Exercise:
Where a line holds the word "json", copy it from the records.
──────── Records shown
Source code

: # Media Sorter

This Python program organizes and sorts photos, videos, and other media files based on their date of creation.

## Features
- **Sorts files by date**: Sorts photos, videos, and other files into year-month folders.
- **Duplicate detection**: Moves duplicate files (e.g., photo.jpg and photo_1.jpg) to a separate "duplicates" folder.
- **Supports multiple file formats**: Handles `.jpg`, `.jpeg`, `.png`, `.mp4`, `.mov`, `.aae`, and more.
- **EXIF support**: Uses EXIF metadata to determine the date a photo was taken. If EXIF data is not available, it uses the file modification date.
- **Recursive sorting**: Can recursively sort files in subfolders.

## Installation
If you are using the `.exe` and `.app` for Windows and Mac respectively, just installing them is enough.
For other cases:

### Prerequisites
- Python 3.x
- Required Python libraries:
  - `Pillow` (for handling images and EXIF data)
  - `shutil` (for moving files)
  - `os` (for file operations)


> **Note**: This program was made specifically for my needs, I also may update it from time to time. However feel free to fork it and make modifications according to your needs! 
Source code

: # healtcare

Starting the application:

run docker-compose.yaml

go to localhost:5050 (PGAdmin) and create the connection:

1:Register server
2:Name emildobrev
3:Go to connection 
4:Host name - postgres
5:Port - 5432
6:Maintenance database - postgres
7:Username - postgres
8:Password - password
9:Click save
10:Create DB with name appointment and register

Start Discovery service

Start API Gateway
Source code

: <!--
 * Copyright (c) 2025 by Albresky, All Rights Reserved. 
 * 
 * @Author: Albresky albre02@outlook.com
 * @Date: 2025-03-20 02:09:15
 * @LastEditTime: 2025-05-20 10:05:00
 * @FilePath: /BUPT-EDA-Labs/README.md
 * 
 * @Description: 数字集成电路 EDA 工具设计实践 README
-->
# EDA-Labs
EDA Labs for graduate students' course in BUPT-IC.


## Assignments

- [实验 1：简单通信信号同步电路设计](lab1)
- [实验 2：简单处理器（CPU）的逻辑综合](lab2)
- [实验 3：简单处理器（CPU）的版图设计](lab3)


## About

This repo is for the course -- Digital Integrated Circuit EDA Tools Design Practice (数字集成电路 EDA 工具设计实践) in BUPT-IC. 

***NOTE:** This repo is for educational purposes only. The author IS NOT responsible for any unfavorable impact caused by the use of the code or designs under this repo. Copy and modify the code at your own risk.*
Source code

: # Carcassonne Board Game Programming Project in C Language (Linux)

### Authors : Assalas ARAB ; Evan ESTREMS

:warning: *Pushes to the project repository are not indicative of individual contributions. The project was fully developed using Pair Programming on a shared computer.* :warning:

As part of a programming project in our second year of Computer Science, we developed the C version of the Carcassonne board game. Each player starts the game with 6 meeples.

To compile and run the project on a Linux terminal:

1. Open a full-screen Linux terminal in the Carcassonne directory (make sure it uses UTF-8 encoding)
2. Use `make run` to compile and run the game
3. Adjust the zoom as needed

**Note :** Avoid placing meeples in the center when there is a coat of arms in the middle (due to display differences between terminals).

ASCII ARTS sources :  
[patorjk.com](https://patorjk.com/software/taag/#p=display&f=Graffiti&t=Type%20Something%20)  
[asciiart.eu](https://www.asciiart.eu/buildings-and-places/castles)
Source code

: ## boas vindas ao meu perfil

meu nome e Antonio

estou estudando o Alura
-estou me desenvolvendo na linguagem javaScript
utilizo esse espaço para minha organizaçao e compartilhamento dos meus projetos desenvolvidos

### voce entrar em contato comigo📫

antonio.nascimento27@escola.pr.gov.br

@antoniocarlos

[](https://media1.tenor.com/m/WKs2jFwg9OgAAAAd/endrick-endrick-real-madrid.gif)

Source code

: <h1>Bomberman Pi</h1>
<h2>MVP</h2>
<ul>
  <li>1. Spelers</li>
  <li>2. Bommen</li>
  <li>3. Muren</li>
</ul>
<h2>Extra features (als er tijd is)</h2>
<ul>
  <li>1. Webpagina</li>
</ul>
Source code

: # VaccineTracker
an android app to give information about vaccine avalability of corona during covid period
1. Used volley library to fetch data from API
────────────────
──────── Records shown
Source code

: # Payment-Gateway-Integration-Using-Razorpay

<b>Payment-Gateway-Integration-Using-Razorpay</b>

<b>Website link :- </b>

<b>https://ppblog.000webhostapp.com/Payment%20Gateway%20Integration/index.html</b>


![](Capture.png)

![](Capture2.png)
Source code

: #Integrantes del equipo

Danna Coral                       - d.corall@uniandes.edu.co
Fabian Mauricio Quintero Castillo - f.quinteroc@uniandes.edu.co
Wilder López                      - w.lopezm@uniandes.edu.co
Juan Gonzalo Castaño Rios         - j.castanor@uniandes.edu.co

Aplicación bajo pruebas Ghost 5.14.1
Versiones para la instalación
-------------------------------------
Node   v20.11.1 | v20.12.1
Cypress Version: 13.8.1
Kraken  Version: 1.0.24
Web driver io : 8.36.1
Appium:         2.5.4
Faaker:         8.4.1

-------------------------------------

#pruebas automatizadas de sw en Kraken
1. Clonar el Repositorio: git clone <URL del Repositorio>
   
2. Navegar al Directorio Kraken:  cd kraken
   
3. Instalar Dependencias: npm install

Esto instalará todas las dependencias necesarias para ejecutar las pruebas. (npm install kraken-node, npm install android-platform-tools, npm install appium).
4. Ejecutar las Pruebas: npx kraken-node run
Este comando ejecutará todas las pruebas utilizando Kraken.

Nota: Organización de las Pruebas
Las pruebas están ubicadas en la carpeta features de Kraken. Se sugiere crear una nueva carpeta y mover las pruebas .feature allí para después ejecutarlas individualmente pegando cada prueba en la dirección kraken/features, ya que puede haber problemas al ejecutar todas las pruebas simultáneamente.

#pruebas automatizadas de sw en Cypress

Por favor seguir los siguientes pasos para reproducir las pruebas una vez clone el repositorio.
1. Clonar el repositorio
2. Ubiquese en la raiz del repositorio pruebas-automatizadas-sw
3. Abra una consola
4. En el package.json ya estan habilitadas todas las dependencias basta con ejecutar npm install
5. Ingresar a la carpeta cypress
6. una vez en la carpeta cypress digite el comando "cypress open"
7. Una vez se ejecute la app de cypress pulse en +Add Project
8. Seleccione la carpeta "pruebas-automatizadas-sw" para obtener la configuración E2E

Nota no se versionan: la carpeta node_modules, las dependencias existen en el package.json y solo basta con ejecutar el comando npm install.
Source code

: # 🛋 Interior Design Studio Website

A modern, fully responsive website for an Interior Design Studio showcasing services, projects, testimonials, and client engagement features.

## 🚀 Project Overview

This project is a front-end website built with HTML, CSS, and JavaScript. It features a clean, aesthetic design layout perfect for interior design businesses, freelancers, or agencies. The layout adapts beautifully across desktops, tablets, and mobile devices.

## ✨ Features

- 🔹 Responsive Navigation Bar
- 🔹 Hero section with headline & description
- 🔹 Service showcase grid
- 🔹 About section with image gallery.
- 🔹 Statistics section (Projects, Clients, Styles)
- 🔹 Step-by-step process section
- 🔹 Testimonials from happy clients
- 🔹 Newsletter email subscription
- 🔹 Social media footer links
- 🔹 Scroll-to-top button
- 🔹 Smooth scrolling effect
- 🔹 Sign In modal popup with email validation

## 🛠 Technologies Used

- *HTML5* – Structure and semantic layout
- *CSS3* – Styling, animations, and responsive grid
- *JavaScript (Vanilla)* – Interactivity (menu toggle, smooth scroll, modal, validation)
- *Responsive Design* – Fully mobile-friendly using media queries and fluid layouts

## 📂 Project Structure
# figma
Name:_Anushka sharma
────────────────
Solution to this task:
4. En el package.json ya estan habilitadas todas las dependencias basta con ejecutar npm install
Nota no se versionan: la carpeta node_modules, las dependencias existen en el package.json y solo basta con ejecutar el comando npm install.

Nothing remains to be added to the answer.